Recovering from that shock I checked all my other colonies and found one other in need of a feed. The rest are fine and flying hard when the weather allows them to get out and about, which seems to be about every second or third day. I need to check the entrances and ventilation and then I can leave them alone until the spring.

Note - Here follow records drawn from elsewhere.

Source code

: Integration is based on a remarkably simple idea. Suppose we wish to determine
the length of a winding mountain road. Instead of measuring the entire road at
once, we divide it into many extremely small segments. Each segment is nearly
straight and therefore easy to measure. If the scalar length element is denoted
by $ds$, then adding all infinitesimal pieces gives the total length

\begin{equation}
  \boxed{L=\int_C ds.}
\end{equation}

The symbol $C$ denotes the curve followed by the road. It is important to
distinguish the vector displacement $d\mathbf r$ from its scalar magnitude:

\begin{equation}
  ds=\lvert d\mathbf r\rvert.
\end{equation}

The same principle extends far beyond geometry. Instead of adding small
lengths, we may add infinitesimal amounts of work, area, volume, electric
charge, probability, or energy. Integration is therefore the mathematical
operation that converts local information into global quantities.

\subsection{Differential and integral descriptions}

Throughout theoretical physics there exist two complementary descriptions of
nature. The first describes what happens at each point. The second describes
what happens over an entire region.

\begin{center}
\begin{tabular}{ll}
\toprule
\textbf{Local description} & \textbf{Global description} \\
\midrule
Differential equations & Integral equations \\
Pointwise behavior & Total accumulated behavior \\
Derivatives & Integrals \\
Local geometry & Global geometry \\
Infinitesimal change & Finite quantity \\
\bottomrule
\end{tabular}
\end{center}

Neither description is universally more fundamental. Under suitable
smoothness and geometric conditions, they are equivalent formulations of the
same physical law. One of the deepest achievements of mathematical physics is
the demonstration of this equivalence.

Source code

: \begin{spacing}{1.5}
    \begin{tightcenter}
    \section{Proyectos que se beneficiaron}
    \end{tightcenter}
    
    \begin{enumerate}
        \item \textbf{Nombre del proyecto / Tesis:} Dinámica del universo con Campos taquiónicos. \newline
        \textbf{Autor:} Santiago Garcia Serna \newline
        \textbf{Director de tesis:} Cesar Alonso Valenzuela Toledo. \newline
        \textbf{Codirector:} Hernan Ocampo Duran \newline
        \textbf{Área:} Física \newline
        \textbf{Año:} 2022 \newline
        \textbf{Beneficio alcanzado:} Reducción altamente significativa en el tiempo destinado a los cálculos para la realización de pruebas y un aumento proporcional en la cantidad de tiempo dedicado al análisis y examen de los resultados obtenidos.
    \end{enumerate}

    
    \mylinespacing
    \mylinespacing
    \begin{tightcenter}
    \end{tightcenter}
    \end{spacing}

We beekeepers tend to regard October to March as the off season. But it is the time to start tidying up and preparing for the next beekeeping year! I always say that to myself but rarely do anything about it. October means we are heading into darker days and we say goodbye to the abundance of summer, though there are still lots of seeds and berries, products of successful pollination, to be harvested in our hedgerows. The biggest change is in the colours. There are some beautiful reds, yellows and browns around at the moment.

 

Mead

Here is a thought: If you have some surplus honey, why not try making some mead. Mead is simply fermented honey and water with some fruit acid? You need very little new equipment. The main item is a glass demijohn for the fermentation process. The type of yeast and the amount of honey determine the level of alcohol in your mead. Yeasts have different tolerances for alcohol. When this is reached they stop fermenting. The leftover sugar will give mead its sweet taste. The more honey the sweeter the mead will be.

Ingredients

(Makes one gallon of a medium sweet mead. If you want sweeter or dryer then adjust the amount of honey by about half a pound either way) 

3.5 lbs of honey

Juice of one lemon

Half to one cup of strong black tea

One teaspoon yeast nutrient

Yeast and water

(There are natural yeasts in honey – it is best not to rely on those and use a general purpose wine yeast. Best to use a freshly bought yeast.)

 

Method

Make a starter by half filling a honey jar with water and add a couple of teaspoons of dried yeast. Stir and leave covered for a few hours in a warm place. Put the jar on a saucer in case it overflows.

 

Place honey in a pan with 2 to 3 pints of water and bring to the boil and simmer gently for a few minutes to kill the wild yeasts. Once cool, pour it into the fermenting jar, add nutrient, tea and yeast starter.

 

Fill with cold water to 3 – 4 inches below the neck of the jar and put a piece of tough plastic sheet over the neck and secure with a plastic band to act as an air lock. Place in warm place. When fermentation reduces in a week or so, top up with water. Ferment until it clears and sediment builds up in the bottom of the jar. Then siphon off the clear mead and you can repeat each time sediment forms. Mead matures better in bulk so leave in the jar until ready to drink and then decant into bottles.

 

Imitation of the wise bee…

I was given the following section from a homily by Gregory of Nyssa – it is Homily 9 on the Song of Songs and I include it for your edification!

 

The Book of Proverbs desires the disciple of Wisdom to resort for instruction to the bee – and you are perfectly well aware, of the identity of this teacher. It says to the lovers of Wisdom (Prov 6:8): “Make your way to the bee and  learn that she is a worker and makes a serious business of her labours; and both kings and simple folk consume what she produces for their health’s sake. It also says that she is “sought after” and “of high repute”. Weak in body to be sure but one who honours Wisdom and is therefore brought forward as an example to the virtuous, for it says, “having honoured wisdom she has been brought to honour”. (Prov 6:8)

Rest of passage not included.